I brought this so they can be kept refresh in my memory for they have died when I was at a very young age. I had my mom Janet, my dad Greg, my sister Holly, and my brother Chris.

They all died in a crash.

I wasn't aloud where they were going to go so they left me with the sitter.

The driver that killed them took one too many drinks and collided with them head on.

The sitter found this out not even 30 minutes later after they left.

I was put in the Orphanage for 10 years until someone finally adopted me.

I was 15 when this happened.

I sort of blame myself really for their death.

I wasn't part of anything.

But I still blame myself for it.

I would've died with them.

I miss them still.

And I only have one picture as a family in our last moments.

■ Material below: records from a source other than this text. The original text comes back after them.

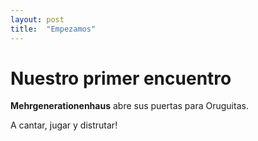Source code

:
 ```yaml
---
layout: post
title:  "Empezamos"
---
```


# Nuestro primer encuentro

**Mehrgenerationenhaus** abre sus puertas para Oruguitas.

A cantar, jugar y distrutar!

They died on Christmas Eve.

They were going to get my present.

I was the reason they died.

I have thought before, killing myself just to be with them,

but it's against the law to do so.

It's against the law to feel any negative activity.

To get the negative activity out, I cut the pale colored skin that is my forearm and wrist. I don't know why I do this, it makes me feel better in a way.

A way without publically displaying it.

By the way I know what you're thinking.

"How can you hide your scars? Isn't that publically displaying negativity?"

I forgot to say in the last entry that our tunics are long sleeved for we have cold nights.

No one knows that I do this.

Not even my adoptive family.

I don't tell anyone because I know what they would do, and I wouldn't appreciate it.

I keep the blade in the back of my bedroom drawer. Just in case; even though it's also against the law to look through personal belongings of someone else. Just in case.

But I snuck a third item on with me.

You probably already guessed it.

But please,

don't tell anyone. I don't want to feel anymore different than I already do.

I must go now.

It's time to board the ship and head to planet Earth. See you in eight months.